**What to work on**
Whichever lines include the word "commands", copy them as they appear in the data.

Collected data

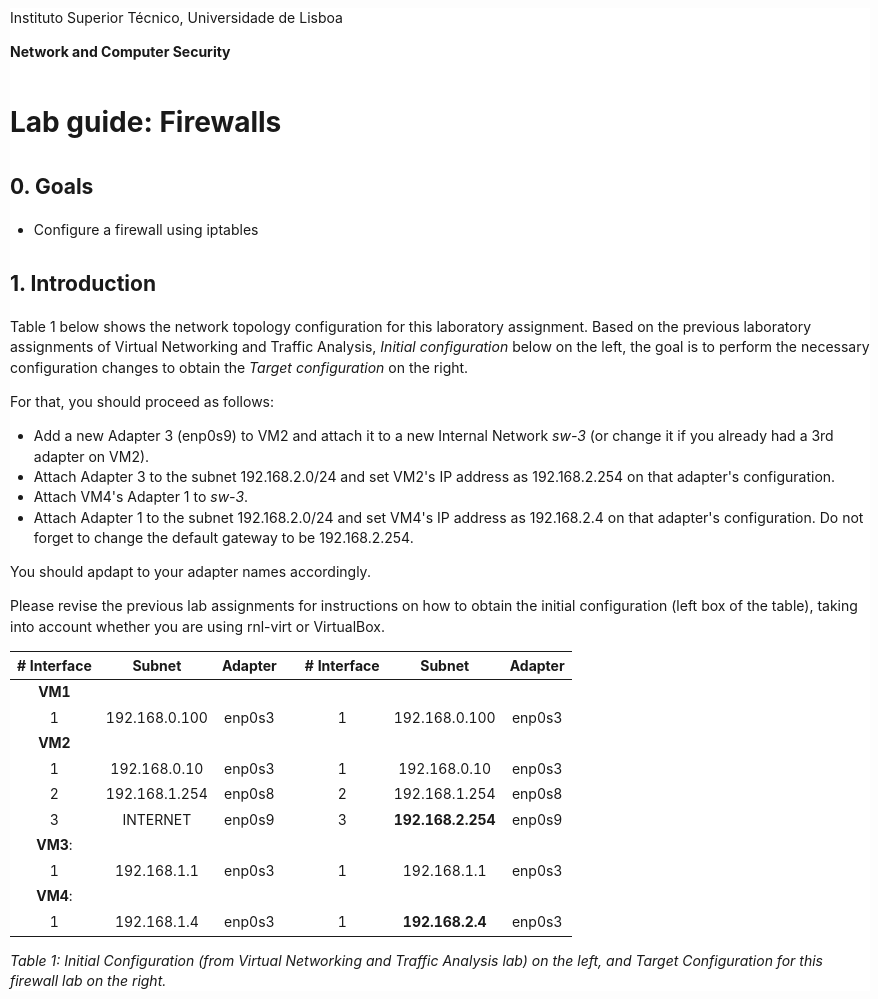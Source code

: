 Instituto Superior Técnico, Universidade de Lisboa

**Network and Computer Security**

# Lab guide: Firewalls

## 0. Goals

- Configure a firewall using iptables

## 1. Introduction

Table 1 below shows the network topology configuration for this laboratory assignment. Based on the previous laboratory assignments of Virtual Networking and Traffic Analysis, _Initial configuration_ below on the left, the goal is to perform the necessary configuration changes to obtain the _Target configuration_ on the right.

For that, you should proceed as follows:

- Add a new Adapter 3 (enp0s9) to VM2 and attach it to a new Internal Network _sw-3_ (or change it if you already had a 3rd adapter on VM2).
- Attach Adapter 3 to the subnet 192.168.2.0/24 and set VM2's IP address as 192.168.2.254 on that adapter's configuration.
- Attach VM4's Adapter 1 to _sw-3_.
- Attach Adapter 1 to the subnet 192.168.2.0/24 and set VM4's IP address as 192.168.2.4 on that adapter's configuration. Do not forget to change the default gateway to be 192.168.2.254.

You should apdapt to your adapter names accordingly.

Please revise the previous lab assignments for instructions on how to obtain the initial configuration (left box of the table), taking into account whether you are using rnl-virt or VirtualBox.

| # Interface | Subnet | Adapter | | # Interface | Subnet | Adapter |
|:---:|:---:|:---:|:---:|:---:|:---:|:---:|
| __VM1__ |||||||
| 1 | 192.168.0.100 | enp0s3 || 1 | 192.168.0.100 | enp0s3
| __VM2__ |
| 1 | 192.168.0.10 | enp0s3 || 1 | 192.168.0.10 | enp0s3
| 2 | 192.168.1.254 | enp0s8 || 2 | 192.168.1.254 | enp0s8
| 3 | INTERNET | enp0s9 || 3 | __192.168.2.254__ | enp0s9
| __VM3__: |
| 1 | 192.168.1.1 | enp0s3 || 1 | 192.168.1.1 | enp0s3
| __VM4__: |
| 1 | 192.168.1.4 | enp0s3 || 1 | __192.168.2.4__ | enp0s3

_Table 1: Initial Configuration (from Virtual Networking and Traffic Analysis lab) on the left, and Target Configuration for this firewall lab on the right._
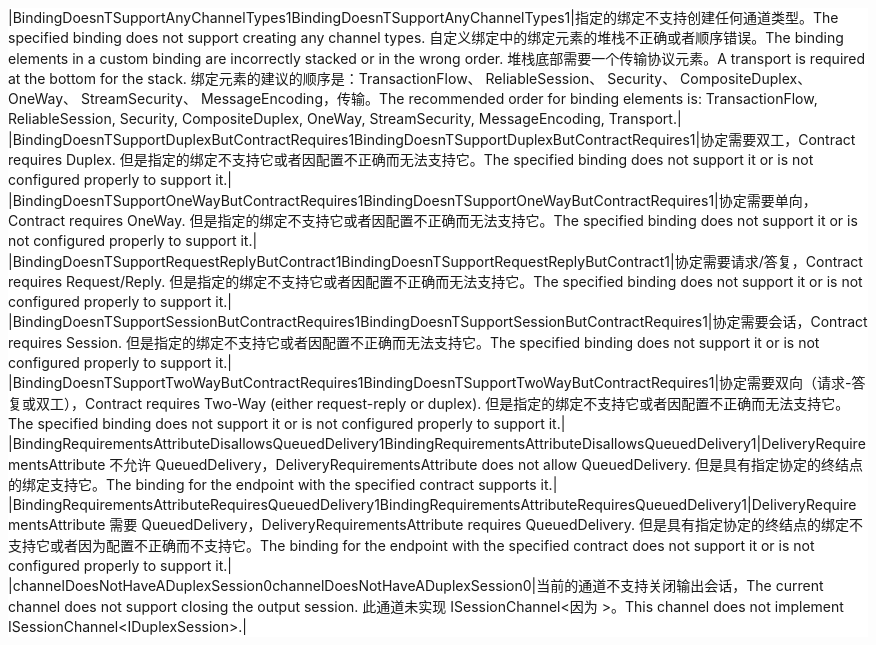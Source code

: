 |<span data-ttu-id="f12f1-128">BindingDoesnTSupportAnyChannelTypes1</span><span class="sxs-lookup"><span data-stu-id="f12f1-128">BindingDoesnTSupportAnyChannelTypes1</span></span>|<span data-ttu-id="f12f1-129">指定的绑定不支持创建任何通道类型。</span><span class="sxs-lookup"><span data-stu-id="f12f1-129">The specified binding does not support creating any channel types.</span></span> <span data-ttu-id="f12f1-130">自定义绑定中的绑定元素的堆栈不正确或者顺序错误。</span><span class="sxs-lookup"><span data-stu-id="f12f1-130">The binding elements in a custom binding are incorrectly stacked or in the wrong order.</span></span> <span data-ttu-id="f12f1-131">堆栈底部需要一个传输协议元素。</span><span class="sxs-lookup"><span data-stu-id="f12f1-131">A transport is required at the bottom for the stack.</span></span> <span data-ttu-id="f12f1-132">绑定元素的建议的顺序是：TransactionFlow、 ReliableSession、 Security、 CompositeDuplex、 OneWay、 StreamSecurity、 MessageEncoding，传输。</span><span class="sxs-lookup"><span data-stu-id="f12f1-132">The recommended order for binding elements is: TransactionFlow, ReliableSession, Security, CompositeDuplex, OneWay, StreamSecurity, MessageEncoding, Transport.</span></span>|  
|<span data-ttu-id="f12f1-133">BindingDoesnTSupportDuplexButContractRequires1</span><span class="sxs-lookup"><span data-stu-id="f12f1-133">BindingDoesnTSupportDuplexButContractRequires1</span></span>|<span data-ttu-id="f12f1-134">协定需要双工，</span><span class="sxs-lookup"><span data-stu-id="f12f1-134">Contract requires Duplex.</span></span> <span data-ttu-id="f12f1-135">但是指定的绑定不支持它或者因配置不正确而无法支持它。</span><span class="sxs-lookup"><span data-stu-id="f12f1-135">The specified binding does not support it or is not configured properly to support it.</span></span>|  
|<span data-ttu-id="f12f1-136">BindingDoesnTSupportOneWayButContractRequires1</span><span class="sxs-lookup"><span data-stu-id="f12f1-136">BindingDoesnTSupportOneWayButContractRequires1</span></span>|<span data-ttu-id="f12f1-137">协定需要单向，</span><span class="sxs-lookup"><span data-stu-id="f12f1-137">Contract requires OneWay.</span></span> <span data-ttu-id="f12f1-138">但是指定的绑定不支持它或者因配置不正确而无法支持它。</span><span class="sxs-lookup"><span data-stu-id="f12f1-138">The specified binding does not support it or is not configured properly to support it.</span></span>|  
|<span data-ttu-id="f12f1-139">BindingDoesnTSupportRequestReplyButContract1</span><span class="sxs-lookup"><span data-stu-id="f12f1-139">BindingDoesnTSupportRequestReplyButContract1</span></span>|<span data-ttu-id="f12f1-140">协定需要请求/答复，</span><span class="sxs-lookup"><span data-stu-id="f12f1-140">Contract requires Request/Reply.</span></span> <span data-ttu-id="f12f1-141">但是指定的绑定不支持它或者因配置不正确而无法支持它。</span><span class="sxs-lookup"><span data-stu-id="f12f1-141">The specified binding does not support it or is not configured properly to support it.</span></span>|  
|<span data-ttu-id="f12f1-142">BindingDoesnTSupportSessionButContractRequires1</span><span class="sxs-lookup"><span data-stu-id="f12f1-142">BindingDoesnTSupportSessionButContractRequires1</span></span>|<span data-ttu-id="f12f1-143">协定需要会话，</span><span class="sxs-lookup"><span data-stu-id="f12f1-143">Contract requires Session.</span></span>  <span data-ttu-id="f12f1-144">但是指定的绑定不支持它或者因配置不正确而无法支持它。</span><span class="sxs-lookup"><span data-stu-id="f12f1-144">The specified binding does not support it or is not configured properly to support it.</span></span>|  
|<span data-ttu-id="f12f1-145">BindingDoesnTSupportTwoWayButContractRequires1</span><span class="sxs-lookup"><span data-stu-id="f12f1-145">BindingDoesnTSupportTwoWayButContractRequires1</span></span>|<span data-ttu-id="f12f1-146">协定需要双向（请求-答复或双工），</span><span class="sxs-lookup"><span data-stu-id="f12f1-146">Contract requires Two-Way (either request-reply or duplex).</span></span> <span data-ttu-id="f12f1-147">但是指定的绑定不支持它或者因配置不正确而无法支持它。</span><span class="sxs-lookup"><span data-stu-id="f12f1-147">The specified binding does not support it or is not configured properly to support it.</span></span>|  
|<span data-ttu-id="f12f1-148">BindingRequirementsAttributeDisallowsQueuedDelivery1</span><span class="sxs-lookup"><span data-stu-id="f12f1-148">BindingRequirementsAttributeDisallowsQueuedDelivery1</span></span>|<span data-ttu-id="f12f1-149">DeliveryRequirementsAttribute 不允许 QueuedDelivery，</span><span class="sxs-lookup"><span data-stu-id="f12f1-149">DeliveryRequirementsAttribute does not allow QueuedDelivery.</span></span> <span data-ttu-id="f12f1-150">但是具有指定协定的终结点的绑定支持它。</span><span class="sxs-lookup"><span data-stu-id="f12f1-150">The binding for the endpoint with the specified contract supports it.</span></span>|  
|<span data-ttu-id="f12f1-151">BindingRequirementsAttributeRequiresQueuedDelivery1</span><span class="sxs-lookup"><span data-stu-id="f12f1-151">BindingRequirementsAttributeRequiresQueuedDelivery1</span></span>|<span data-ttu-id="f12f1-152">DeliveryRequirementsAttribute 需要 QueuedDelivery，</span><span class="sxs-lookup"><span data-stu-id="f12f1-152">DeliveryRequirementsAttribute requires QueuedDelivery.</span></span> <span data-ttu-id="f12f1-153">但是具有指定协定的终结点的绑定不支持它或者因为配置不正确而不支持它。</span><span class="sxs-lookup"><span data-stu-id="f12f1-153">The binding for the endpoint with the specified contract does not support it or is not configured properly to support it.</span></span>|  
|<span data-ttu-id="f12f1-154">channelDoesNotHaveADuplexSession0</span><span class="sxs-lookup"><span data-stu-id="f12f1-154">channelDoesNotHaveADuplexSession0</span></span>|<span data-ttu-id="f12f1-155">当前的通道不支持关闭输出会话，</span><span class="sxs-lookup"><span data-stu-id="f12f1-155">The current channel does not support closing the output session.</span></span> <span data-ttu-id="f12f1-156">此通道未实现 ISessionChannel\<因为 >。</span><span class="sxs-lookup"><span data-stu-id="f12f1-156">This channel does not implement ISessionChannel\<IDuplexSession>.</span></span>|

--

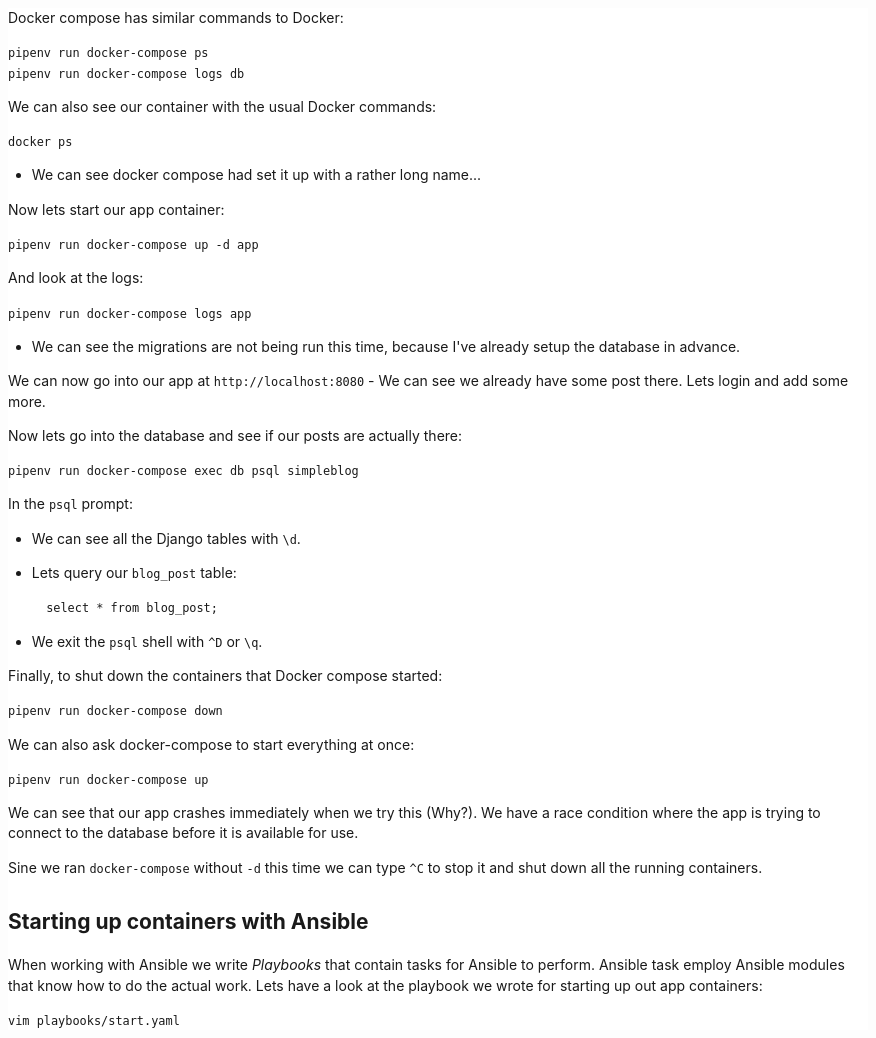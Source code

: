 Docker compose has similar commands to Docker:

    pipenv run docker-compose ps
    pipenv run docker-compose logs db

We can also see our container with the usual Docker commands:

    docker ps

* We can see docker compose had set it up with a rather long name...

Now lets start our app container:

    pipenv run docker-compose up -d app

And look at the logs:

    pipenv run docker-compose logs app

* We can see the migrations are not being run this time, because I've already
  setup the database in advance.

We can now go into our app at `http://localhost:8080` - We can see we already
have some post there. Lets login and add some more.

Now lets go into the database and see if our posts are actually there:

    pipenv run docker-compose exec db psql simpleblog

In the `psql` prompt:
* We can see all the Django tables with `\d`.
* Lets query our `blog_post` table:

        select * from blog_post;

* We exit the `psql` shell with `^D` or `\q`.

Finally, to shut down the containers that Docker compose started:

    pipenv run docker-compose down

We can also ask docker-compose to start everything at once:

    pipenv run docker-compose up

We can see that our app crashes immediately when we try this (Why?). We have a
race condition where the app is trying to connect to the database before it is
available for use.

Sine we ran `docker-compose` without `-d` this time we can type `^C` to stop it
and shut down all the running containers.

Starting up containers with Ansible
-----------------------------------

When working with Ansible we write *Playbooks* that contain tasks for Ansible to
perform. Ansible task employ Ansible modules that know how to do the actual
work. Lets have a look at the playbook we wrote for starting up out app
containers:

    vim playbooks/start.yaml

**Task answer**
: Docker compose has similar commands to Docker:
We can also see our container with the usual Docker commands:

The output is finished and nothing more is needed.